On Mon, Jul 5, 2021 at 12:50 PM Gianluca Cecchi
<gianluca.cecchi(a)gmail.com> wrote:
On Sun, Jul 4, 2021 at 1:01 PM Nir Soffer <nsoffer(a)redhat.com> wrote:
>
> On Sun, Jul 4, 2021 at 11:30 AM Strahil Nikolov <hunter86_bg(a)yahoo.com> wrote:
> >
> > Isn't it better to strace it before killing qemu-img .
>
> It may be too late, but it may help to understand why this qemu-img
> run got stuck.
>
Hi, thanks for your answers and suggestions.

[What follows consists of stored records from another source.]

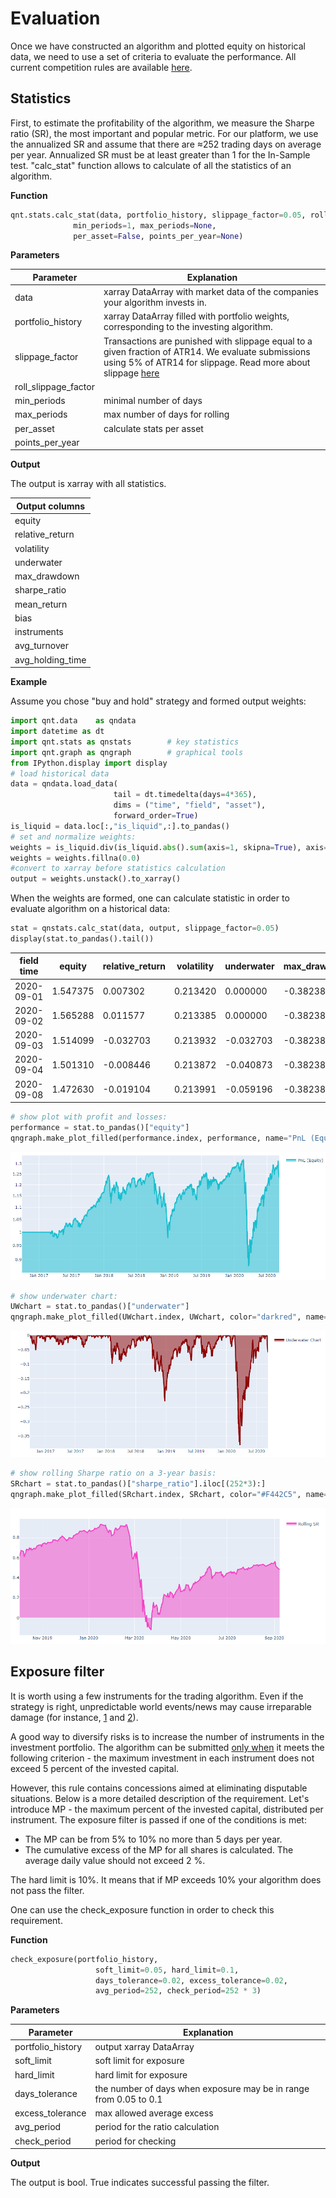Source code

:# Evaluation

Once we have constructed an algorithm and plotted equity on historical data, we need to use a set of criteria to evaluate the performance. All current competition rules are available [here](https://quantnet.ai/contest).

## Statistics
First, to estimate the profitability of the algorithm, we measure the Sharpe ratio (SR), the most important and popular metric. For our platform, we use the annualized SR and assume that there are ≈252 trading days on average per year. Annualized SR must be at least greater than 1 for the In-Sample test. "calc_stat" function allows to calculate of all the statistics of an algorithm.

**Function**
```python
qnt.stats.calc_stat(data, portfolio_history, slippage_factor=0.05, roll_slippage_factor=0.02,
              min_periods=1, max_periods=None,
              per_asset=False, points_per_year=None)
```

**Parameters**

|Parameter|Explanation|
|---|---|
|data|xarray DataArray with market data of the companies your algorithm invests in.|
|portfolio_history|xarray DataArray filled with portfolio weights, corresponding to the investing algorithm.|
|slippage_factor|Transactions are punished with slippage equal to a given fraction of ATR14. We evaluate submissions using 5% of ATR14 for slippage. Read more about slippage [here](https://quantnet.ai/documentation/ru/theoretical_basis.html#id5)|
|roll_slippage_factor| |
|min_periods|minimal number of days|
|max_periods|max number of days for rolling|
|per_asset|calculate stats per asset|
|points_per_year| |

**Output**

The output is xarray with all statistics.

|Output columns|
|---|
|equity|
|relative_return|
|volatility|
|underwater|
|max_drawdown|
|sharpe_ratio|
|mean_return|
|bias|
|instruments|
|avg_turnover|
|avg_holding_time|

**Example**

Assume you chose "buy and hold" strategy and formed output weights:

```python
import qnt.data    as qndata
import datetime as dt
import qnt.stats as qnstats        # key statistics
import qnt.graph as qngraph        # graphical tools
from IPython.display import display
# load historical data
data = qndata.load_data(
                       tail = dt.timedelta(days=4*365),
                       dims = ("time", "field", "asset"),
                       forward_order=True)
is_liquid = data.loc[:,"is_liquid",:].to_pandas()
# set and normalize weights:
weights = is_liquid.div(is_liquid.abs().sum(axis=1, skipna=True), axis=0)
weights = weights.fillna(0.0)
#convert to xarray before statistics calculation
output = weights.unstack().to_xarray()
```

When the weights are formed, one can calculate statistic in order to evaluate algorithm on a historical data:

```python
stat = qnstats.calc_stat(data, output, slippage_factor=0.05)
display(stat.to_pandas().tail())
```

|field <br/> time|  equity| relative_return|    volatility| underwater| max_drawdown|   sharpe_ratio|   mean_return|    bias|   instruments|    avg_turnover|   avg_holding_time|
|---|---|---|---|---|---|---|---|---|---|---|---|
|2020-09-01 |1.547375   |0.007302|  0.213420|   0.000000|   -0.382386|  0.549581|   0.117291|   1.0|    967.0|  0.026296|   83.810199|
|2020-09-02 |1.565288   |0.011577   |0.213385   |0.000000   |-0.382386  |0.564401   |0.120434   |1.0    |967.0  |0.026506   |85.397114|
|2020-09-03|    1.514099|   -0.032703|  0.213932|   -0.032703|  -0.382386|  0.518395|   0.110901|   1.0|    967.0|  0.026526|   85.397114|
|2020-09-04|    1.501310|   -0.008446|  0.213872|   -0.040873|  -0.382386|  0.506844|   0.108400|   1.0|    967.0|  0.026522|   85.397114|
|2020-09-08|    1.472630|   -0.019104|  0.213991|   -0.059196|  -0.382386|  0.480810|   0.102889|   1.0|    967.0|  0.026517|   165.190915|


```python
# show plot with profit and losses:
performance = stat.to_pandas()["equity"]
qngraph.make_plot_filled(performance.index, performance, name="PnL (Equity)", type="log")
```

![](pnl.PNG)

```python
# show underwater chart:
UWchart = stat.to_pandas()["underwater"]
qngraph.make_plot_filled(UWchart.index, UWchart, color="darkred", name="Underwater Chart", range_max=0)
```

![](underwater.PNG)

```python
# show rolling Sharpe ratio on a 3-year basis:
SRchart = stat.to_pandas()["sharpe_ratio"].iloc[(252*3):]
qngraph.make_plot_filled(SRchart.index, SRchart, color="#F442C5", name="Rolling SR")
```

![](rollingsharpe.PNG)

## Exposure filter

It is worth using a few instruments for the trading algorithm. Even if the strategy is right, unpredictable world events/news may cause irreparable damage (for instance, [1](https://www.ft.com/content/be040b3a-5c96-11ea-b0ab-339c2307bcd4) and [2](https://www.themoscowtimes.com/2020/03/06/russias-tinkoff-bank-shares-fall-as-founder-indicted-in-us-a69538)).

A good way to diversify risks is to increase the number of instruments in the investment portfolio. The algorithm can be submitted <ins>only when</ins> it meets the following criterion - the maximum investment in each instrument does not exceed 5 percent of the invested capital.

However, this rule contains concessions aimed at eliminating disputable situations. Below is a more detailed description of the requirement. Let's introduce MP - the maximum percent of the invested capital, distributed per instrument. The exposure filter is passed if one of the conditions is met:
- The MP can be from 5% to 10%  no more than 5 days per year.
- The cumulative excess of the MP for all shares is calculated. The average daily value should not exceed 2 %.

The hard limit is 10%. It means that if MP exceeds 10% your algorithm does not pass the filter.

One can use the check_exposure function in order to check this requirement.

**Function**
```python
check_exposure(portfolio_history,
                   soft_limit=0.05, hard_limit=0.1,
                   days_tolerance=0.02, excess_tolerance=0.02,
                   avg_period=252, check_period=252 * 3)
```

**Parameters**

|Parameter|Explanation|
|---|---|
|portfolio_history|output xarray DataArray|
|soft_limit|soft limit for exposure|
|hard_limit|hard limit for exposure|
|days_tolerance|the number of days when exposure may be in range from 0.05 to 0.1|
|excess_tolerance|max allowed average excess|
|avg_period|period for the ratio calculation|
|check_period|period for checking|


**Output**

The output is bool. True indicates successful passing the filter.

That env was a production one and so I was forced to power off the hypervisor and power
on it again (it was a maintenance window with all the VMs powered down anyway). I was also
unable to put the host into maintenance because it replied that there were some tasks
running, even after the kill, because the 2 processes (the VM had 2 disks to export and so
two qemu-img processes) remained in defunct and after several minutes no change in web
admin feedback about the process....
My first suspicion was something related to fw congestion because the hypervisor network
and the nas appliance were in different networks and I wasn't sure if a fw was in
place for it....
But on a test oVirt environment with same oVirt version and with the same network for
hypervisors I was able to put a Linux server with the same network as the nas and
configure it as nfs server.
And the export went with a throughput of about 50MB/s, so no fw problem.
A VM with 55Gb disk exported in 19 minutes.
So I got the rights to mount the nas on the test env and mounted it as export domain and
now I have the same problems I can debug.
The same VM with only one disk (55Gb). The process:
vdsm 14342 3270 0 11:17 ? 00:00:03 /usr/bin/qemu-img convert -p -t none -T
none -f raw
/rhev/data-center/mnt/blockSD/679c0725-75fb-4af7-bff1-7c447c5d789c/images/530b3e7f-4ce4-4051-9cac-1112f5f9e8b5/d2a89b5e-7d62-4695-96d8-b762ce52b379
-O raw -o preallocation=falloc
/rhev/data-center/mnt/172.16.1.137:_nas_EXPORT-DOMAIN/20433d5d-9d82-4079-9252-0e746ce54106/images/530b3e7f-4ce4-4051-9cac-1112f5f9e8b5/d2a89b5e-7d62-4695-96d8-b762ce52b379
-o preallocation + NFS 4.0 + very slow NFS is your problem.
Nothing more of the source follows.